More questions than answers
21 November 1995
24 February 2014
7 November 2013
18 July 2014
26 May 2014
8 August 2014
"Most of the problems with expert evidence arise because the expert is initially recruited as part of the team which investigates and advances a party's contentions and then has to change roles and seek to provide the independent expert evidence which the court is entitled to expect."
So wrote Lord Woolf in his interim report, highlighting the need for impartial expert evidence. He seeks to make a distinction between the expert assisting a litigant to advance his case - the expert as "hired gun" - from the expert preparing and giving evidence to the court - the expert as "untouchable truth teller". The mechanism Lord Woolf suggests to bring this about is to limit privileged communication.
"Once an expert has been instructed to prepare a report for the use of the court, any communications between the expert and the client and his advisers should no longer be privileged...all written and oral instructions received and which are relevant to the contents of the report should be disclosed in the report."
How will the absence of privilege in communications with experts work in practice? Privilege will apply for instructions to and discussions with experts in the early stages of litigation.
Therefore, the expert will be able to play a full part in investigating the facts, assessing the technical strengths of the case, making a statement of claim or defence and forming part of the team which devises the litigation strategy.
In the course of these discussions, an expert may become aware of weaknesses in the technical aspects of the case - indeed, much of his expertise may be directed to minimising weaknesses. Any communications about those weaknesses should be privileged.

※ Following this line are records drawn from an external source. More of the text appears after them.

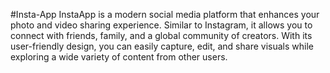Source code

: #Insta-App
InstaApp is a modern social media platform that enhances your photo and video sharing experience. Similar to Instagram, it allows you to connect with friends, family, and a global community of creators. With its user-friendly design, you can easily capture, edit, and share visuals while exploring a wide variety of content from other users.
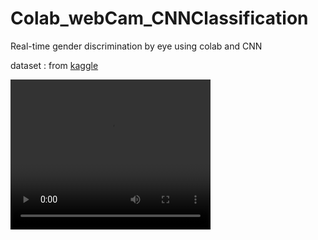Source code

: # Colab_webCam_CNNClassification

Real-time gender discrimination by eye using colab and CNN

dataset : from [kaggle](https://www.kaggle.com/datasets/pavelbiz/eyes-rtte)

<video width="320" height="240" controls loop>
  <source src="Demo.ipynb - Colaboratory - Google Chrome 2023-01-05 14-49-36.mp4" type="video/mp4">
</video>
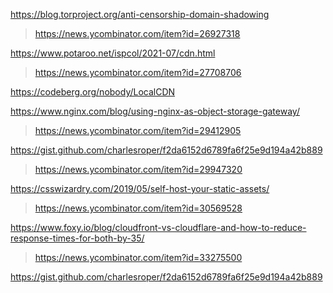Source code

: https://blog.torproject.org/anti-censorship-domain-shadowing
> https://news.ycombinator.com/item?id=26927318

https://www.potaroo.net/ispcol/2021-07/cdn.html
> https://news.ycombinator.com/item?id=27708706

https://codeberg.org/nobody/LocalCDN

https://www.nginx.com/blog/using-nginx-as-object-storage-gateway/
> https://news.ycombinator.com/item?id=29412905

https://gist.github.com/charlesroper/f2da6152d6789fa6f25e9d194a42b889
> https://news.ycombinator.com/item?id=29947320

https://csswizardry.com/2019/05/self-host-your-static-assets/
> https://news.ycombinator.com/item?id=30569528

https://www.foxy.io/blog/cloudfront-vs-cloudflare-and-how-to-reduce-response-times-for-both-by-35/
> https://news.ycombinator.com/item?id=33275500

https://gist.github.com/charlesroper/f2da6152d6789fa6f25e9d194a42b889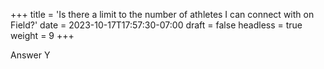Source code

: +++
title = 'Is there a limit to the number of athletes I can connect with on Field?'
date = 2023-10-17T17:57:30-07:00
draft = false
headless = true
weight = 9
+++

Answer Y
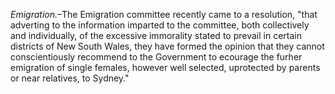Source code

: *Emigration.*–The Emigration committee recently
                    came to a resolution, "that adverting to the information
                    imparted to the committee, both collectively and individually, of the
                    excessive immorality stated to prevail in certain districts of New South
                    Wales, they have formed the opinion that they cannot conscientiously recommend to the Government to ecourage the furher emigration of
                    single females, however well selected, uprotected by parents or near
                    relatives, to Sydney."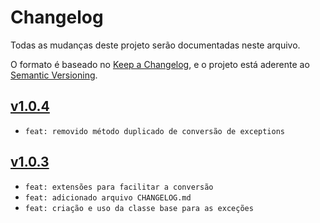 # Changelog

Todas as mudanças deste projeto serão documentadas neste arquivo.

O formato é baseado no [Keep a Changelog](https://keepachangelog.com/en/1.0.0/),
e o projeto está aderente ao [Semantic Versioning](https://semver.org/spec/v2.0.0.html).

## [v1.0.4]("https://github.com/cabother/Cabother-Exceptions/releases/tag/v1.0.4")
- `feat: removido método duplicado de conversão de exceptions`
  
## [v1.0.3]("https://github.com/cabother/Cabother-Exceptions/releases/tag/v1.0.3")
- `feat: extensões para facilitar a conversão`
- `feat: adicionado arquivo CHANGELOG.md`
- `feat: criação e uso da classe base para as exceções`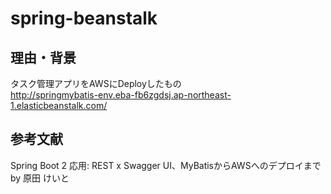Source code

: # spring-beanstalk
## 理由・背景
タスク管理アプリをAWSにDeployしたもの  
http://springmybatis-env.eba-fb6zgdsj.ap-northeast-1.elasticbeanstalk.com/


## 参考文献  
Spring Boot 2 応用: REST x Swagger UI、MyBatisからAWSへのデプロイまで  
by 原田 けいと


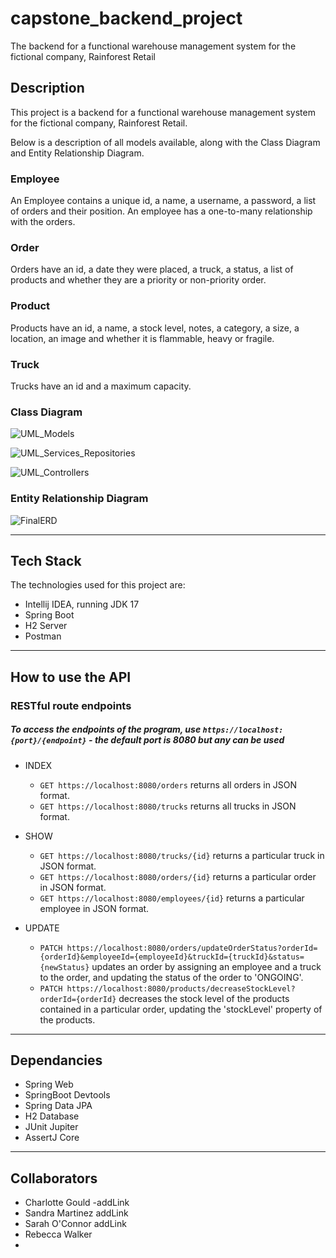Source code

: # capstone_backend_project
The backend for a functional warehouse management system for the fictional company, Rainforest Retail

## Description

This project is a backend for a functional warehouse management system for the fictional company, Rainforest Retail. 

Below is a description of all models available, along with the Class Diagram and Entity Relationship Diagram.

### Employee
An Employee contains a unique id, a name, a username, a password, a list of orders and their position. An employee has a one-to-many relationship with the orders.

### Order
Orders have an id, a date they were placed, a truck, a status, a list of products and whether they are a priority or non-priority order. 

### Product
Products have an id, a name, a stock level, notes, a category, a size, a location, an image and whether it is flammable, heavy or fragile. 

### Truck
Trucks have an id and a maximum capacity. 
 
### Class Diagram
![UML_Models](https://github.com/RNWalker/BackEndProjectGroup4/assets/135848217/59c38de7-945f-46ca-bf43-5d300b067fbe)

![UML_Services_Repositories](https://github.com/RNWalker/BackEndProjectGroup4/assets/135848217/ab512ea4-bd0a-4c9f-a88d-84c02cfd2849)

![UML_Controllers](https://github.com/RNWalker/BackEndProjectGroup4/assets/135848217/ada6e0c2-0cda-478d-ab64-8db74df45613)

### Entity Relationship Diagram
![FinalERD](https://github.com/RNWalker/BackEndProjectGroup4/assets/78052216/04b5ea68-b412-44f4-a916-5c7d0a822108)


-------------

## Tech Stack

The technologies used for this project are:
- Intellij IDEA, running JDK 17
- Spring Boot
- H2 Server
- Postman


-------------


## How to use the API

### RESTful route endpoints

##### To access the endpoints of the program, use `https://localhost:{port}/{endpoint}` - the default port is 8080 but any can be used

- INDEX
  - `GET https://localhost:8080/orders` returns all orders in JSON format.
  - `GET https://localhost:8080/trucks` returns all trucks in JSON format.

- SHOW
  - `GET https://localhost:8080/trucks/{id}` returns a particular truck in JSON format.
  - `GET https://localhost:8080/orders/{id}` returns a particular order in JSON format.
  - `GET https://localhost:8080/employees/{id}` returns a particular employee in JSON format.

- UPDATE
  - `PATCH https://localhost:8080/orders/updateOrderStatus?orderId={orderId}&employeeId={employeeId}&truckId={truckId}&status={newStatus}` updates an order by assigning an employee and a truck to the order, and updating the status of the order to 'ONGOING'.
  -  `PATCH https://localhost:8080/products/decreaseStockLevel?orderId={orderId}` decreases the stock level of the products contained in a particular order, updating the 'stockLevel' property of the products.

----------------

## Dependancies
- Spring Web
- SpringBoot Devtools
- Spring Data JPA
- H2 Database
- JUnit Jupiter
- AssertJ Core

----------------

## Collaborators
- Charlotte Gould -addLink
- Sandra Martinez addLink
- Sarah O'Connor addLink
- Rebecca Walker
- 
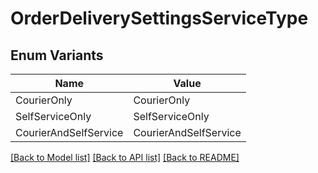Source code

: # OrderDeliverySettingsServiceType

## Enum Variants

| Name | Value |
|---- | -----|
| CourierOnly | CourierOnly |
| SelfServiceOnly | SelfServiceOnly |
| CourierAndSelfService | CourierAndSelfService |


[[Back to Model list]](../README.md#documentation-for-models) [[Back to API list]](../README.md#documentation-for-api-endpoints) [[Back to README]](../README.md)


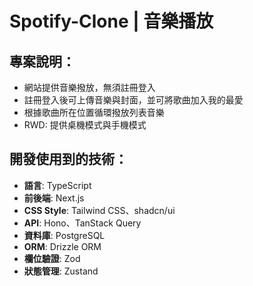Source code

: # Spotify-Clone | 音樂播放

## 專案說明：

- 網站提供音樂撥放，無須註冊登入
- 註冊登入後可上傳音樂與封面，並可將歌曲加入我的最愛
- 根據歌曲所在位置循環撥放列表音樂
- RWD: 提供桌機模式與手機模式

## 開發使用到的技術：

- **語言**:  TypeScript
- **前後端**:  Next.js
- **CSS Style**: Tailwind CSS、shadcn/ui
- **API**:  Hono、TanStack Query
- **資料庫**: PostgreSQL 
- **ORM**: Drizzle ORM
- **欄位驗證**: Zod
- **狀態管理**: Zustand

The Rubicon is crossed when the expert receives instructions to prepare a report for the use of the court. He will be referred to the statement of issues and to those issues which his report is required to cover.
Now that his first responsibility is to the court and not the client, will the expert have to refer in his report to the weaknesses he has discussed with the client on a privileged basis? Should he mention these weaknesses even if the other side are not aware of them?
It seems the expert is now in an impossible position. If he mentions the weaknesses this will be a breach of any trust the client reposed in him.
If the prospect of such disclosure was made clear when the expert's appointment was considered then it is highly unlikely the expert would be engaged at all.
On the other hand, if the expert does not mention any weaknesses, will he be subjected to cross-examination over the basis and content of his earlier involvement in the case, before he was formally instructed to prepare an report for the court?
There are other difficulties. Do experts know enough about the law of privilege to decide which communications they ought to disclose?
This may be acute for the expert who only occasionally becomes involved in litigation; they are bound to need guidance on the litigation process and the principles governing discovery of documents, privilege and evidence.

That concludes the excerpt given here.